• [What is required] Quote all of the data exactly as given. Skip every picture it contains.

** Data provided follows **

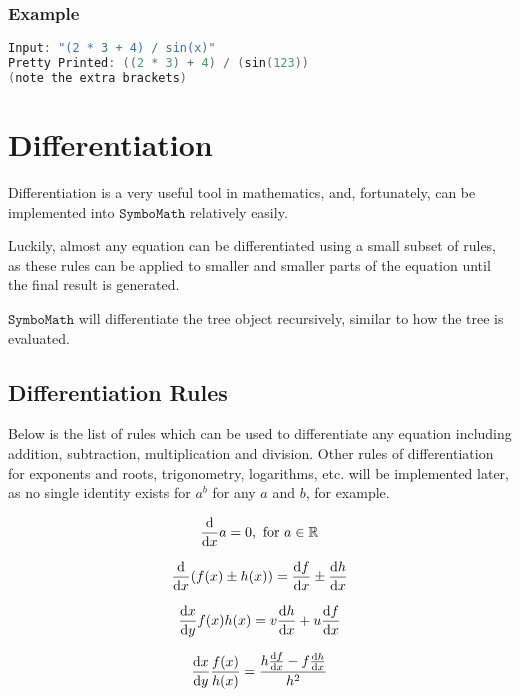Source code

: \documentclass[12pt]{article}
\def\Symbo{{$\texttt{SymboMath}$}}
\begin{document}
\subsubsection{Example}

\begin{lstlisting}[language=C++]
Input: "(2 * 3 + 4) / sin(x)"
Pretty Printed: ((2 * 3) + 4) / (sin(123))
(note the extra brackets)
\end{lstlisting}

\pagebreak

\section{Differentiation}

Differentiation is a very useful tool in mathematics, and, fortunately, can be implemented into \Symbo{} relatively easily.

Luckily, almost any equation can be differentiated using a small subset of rules, as these rules can be applied to smaller and smaller parts of the equation until the final result is generated.

\Symbo{} will differentiate the tree object recursively, similar to how the tree is evaluated.

\subsection{Differentiation Rules}

Below is the list of rules which can be used to differentiate any equation including addition, subtraction, multiplication and division. Other rules of differentiation for exponents and roots, trigonometry, logarithms, etc. will be implemented later, as no single identity exists for $a^b$ for any $a$ and $b$, for example.

\iftrue
\begin{equation}
\dv{x}a = 0, \ \text{for} \ a \in \mathbb{R}
\end{equation}

\begin{equation}
\dv{x}(f(x) \pm h(x)) = \dv{f}{x} \pm \dv{h}{x}
\end{equation}

\begin{equation}
\dv{x}{y}f(x)h(x) = v \dv{h}{x} + u \dv{f}{x}
\end{equation}

\begin{equation}
\dv{x}{y}\frac{f(x)}{h(x)} = \frac{h \dv{f}{x} - f \dv{h}{x}}{h^2}
\end{equation}
\end{document}
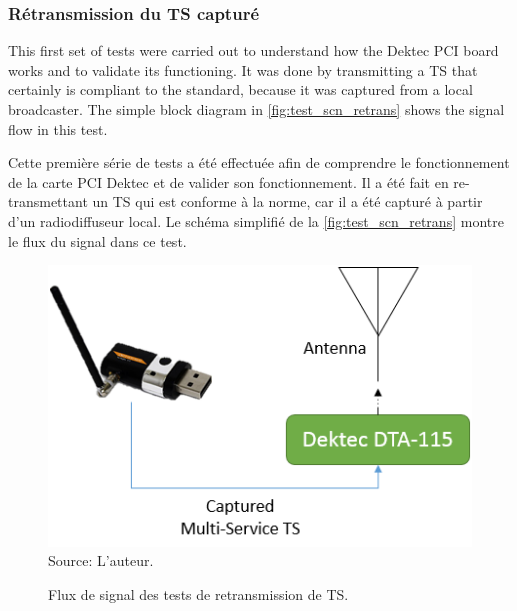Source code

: \documentclass[12pt,a4paper]{article}
\begin{document}
\subsubsection{Rétransmission du TS capturé}
\label{retransmitting}

This first set of tests were carried out to understand how the Dektec PCI board works and to validate its functioning. It was done by transmitting a TS that certainly is compliant to the standard, because it was captured from a local broadcaster. The simple block diagram in \autoref{fig:test_scn_retrans} shows the signal flow in this test.

Cette première série de tests a été effectuée afin de comprendre le fonctionnement de la carte PCI Dektec et de valider son fonctionnement. Il a été fait en re-transmettant un TS qui est conforme à la norme, car il a été capturé à partir d'un radiodiffuseur local. Le schéma simplifié de la \autoref{fig:test_scn_retrans} montre le flux du signal dans ce test.

\begin{figure}[!h]
\centering
\caption{Flux de signal des tests de retransmission de TS.}
\includegraphics[width=0.5\linewidth]{pictures/test_scn_retrans.png}
\\Source: L'auteur.
\label{fig:test_scn_retrans}
\end{figure}


\end{document}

** End of Data provided **

• [Result of the task]
Source code

: \documentclass[12pt]{article}
\def\Symbo{{$\texttt{SymboMath}$}}
\begin{document}
\subsubsection{Example}

\begin{lstlisting}[language=C++]
Input: "(2 * 3 + 4) / sin(x)"
Pretty Printed: ((2 * 3) + 4) / (sin(123))
(note the extra brackets)
\end{lstlisting}

\pagebreak

\section{Differentiation}

Differentiation is a very useful tool in mathematics, and, fortunately, can be implemented into \Symbo{} relatively easily.

Luckily, almost any equation can be differentiated using a small subset of rules, as these rules can be applied to smaller and smaller parts of the equation until the final result is generated.

\Symbo{} will differentiate the tree object recursively, similar to how the tree is evaluated.

\subsection{Differentiation Rules}

Below is the list of rules which can be used to differentiate any equation including addition, subtraction, multiplication and division. Other rules of differentiation for exponents and roots, trigonometry, logarithms, etc. will be implemented later, as no single identity exists for $a^b$ for any $a$ and $b$, for example.

\iftrue
\begin{equation}
\dv{x}a = 0, \ \text{for} \ a \in \mathbb{R}
\end{equation}

\begin{equation}
\dv{x}(f(x) \pm h(x)) = \dv{f}{x} \pm \dv{h}{x}
\end{equation}

\begin{equation}
\dv{x}{y}f(x)h(x) = v \dv{h}{x} + u \dv{f}{x}
\end{equation}

\begin{equation}
\dv{x}{y}\frac{f(x)}{h(x)} = \frac{h \dv{f}{x} - f \dv{h}{x}}{h^2}
\end{equation}
\end{document}
Source code

: \documentclass[12pt,a4paper]{article}
\begin{document}
\subsubsection{Rétransmission du TS capturé}
\label{retransmitting}

This first set of tests were carried out to understand how the Dektec PCI board works and to validate its functioning. It was done by transmitting a TS that certainly is compliant to the standard, because it was captured from a local broadcaster. The simple block diagram in \autoref{fig:test_scn_retrans} shows the signal flow in this test.

Cette première série de tests a été effectuée afin de comprendre le fonctionnement de la carte PCI Dektec et de valider son fonctionnement. Il a été fait en re-transmettant un TS qui est conforme à la norme, car il a été capturé à partir d'un radiodiffuseur local. Le schéma simplifié de la \autoref{fig:test_scn_retrans} montre le flux du signal dans ce test.

\begin{figure}[!h]
\centering
\caption{Flux de signal des tests de retransmission de TS.}
\includegraphics[width=0.5\linewidth]{pictures/test_scn_retrans.png}
\\Source: L'auteur.
\label{fig:test_scn_retrans}
\end{figure}


\end{document}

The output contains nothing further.